I thought I was the only one doing this. I wrote a murder mystery novel in the style of Lingua Latina. It's 41 chapters long, and it teaches English. I finished it last year, so I am currently writing a Spanish one. I'm half way finished with it. I'm glad to see someone else taking this serious, and yes! Story Story Story! I don't see way they have to be boring. I'm going to have to subscribe to your channel. Can't wait to read your novel .
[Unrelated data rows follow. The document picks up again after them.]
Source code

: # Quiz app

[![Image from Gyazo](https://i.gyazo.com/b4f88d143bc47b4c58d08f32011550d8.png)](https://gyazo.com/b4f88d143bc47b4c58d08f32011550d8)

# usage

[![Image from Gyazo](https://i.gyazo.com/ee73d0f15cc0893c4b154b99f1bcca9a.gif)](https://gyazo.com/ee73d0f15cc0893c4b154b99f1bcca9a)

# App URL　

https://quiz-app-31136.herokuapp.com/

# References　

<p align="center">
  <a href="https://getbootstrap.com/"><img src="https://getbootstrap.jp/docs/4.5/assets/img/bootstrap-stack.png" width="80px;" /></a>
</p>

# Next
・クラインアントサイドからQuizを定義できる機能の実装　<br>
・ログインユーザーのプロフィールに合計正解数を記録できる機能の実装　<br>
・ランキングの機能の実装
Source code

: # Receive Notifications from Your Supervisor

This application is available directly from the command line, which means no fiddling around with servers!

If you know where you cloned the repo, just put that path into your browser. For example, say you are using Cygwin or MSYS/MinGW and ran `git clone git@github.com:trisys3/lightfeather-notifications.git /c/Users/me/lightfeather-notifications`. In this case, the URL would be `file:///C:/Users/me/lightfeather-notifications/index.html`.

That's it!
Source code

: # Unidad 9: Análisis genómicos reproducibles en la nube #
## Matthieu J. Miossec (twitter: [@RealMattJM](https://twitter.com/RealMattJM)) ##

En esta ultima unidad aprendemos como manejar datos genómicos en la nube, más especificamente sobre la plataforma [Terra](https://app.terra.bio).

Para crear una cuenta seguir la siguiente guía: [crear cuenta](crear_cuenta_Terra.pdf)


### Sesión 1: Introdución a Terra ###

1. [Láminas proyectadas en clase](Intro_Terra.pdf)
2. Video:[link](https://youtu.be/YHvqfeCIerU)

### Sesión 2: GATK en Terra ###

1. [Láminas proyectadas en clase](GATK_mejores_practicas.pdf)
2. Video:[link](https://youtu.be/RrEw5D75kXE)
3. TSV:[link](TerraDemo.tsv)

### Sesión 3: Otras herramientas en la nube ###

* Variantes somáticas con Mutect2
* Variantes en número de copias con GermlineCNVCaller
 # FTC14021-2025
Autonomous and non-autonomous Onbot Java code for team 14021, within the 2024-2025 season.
@nicholaslemosdecarvalho5328 Yes. I published the English version on my website, but it looks like the algorithm thinks I am spamming so I can't provide the link here. However, I talk about it a lot hint hint. The reason I published it as a web app instead of a book is because I am a software developer and was able to include professional audio narration with automatic word highlighting, I also added shadowing, and AI to it. I am currently working on adding a quiz section at the end of every chapter. I plan on doing the same for the Spanish version. Spanish is just too popular not to do it. This really is the best way to learn a language and seeing Cloin is also doing it is so great. We need more of this style of language teaching.
Longtime lurker here. I have been eagerly awaiting Oswald for what feels like centuries. I really love LOGOS for Ancient Greek, I can't wait to compare the effectiveness of the different pedagogical styles
I will look forward to seeing how reading Osweald Bera compares with my Lingua Latina and Athenaze experiences. I think LLPSI is an inspired work of genius, despite some elements we might quibble with. I thought Athenaze [the English, not Italian version] was just a grammar-translation book dressed up with a story. I showed your video introducing Osweald to my Latin students, and they had fun figuring out what the Old English meant.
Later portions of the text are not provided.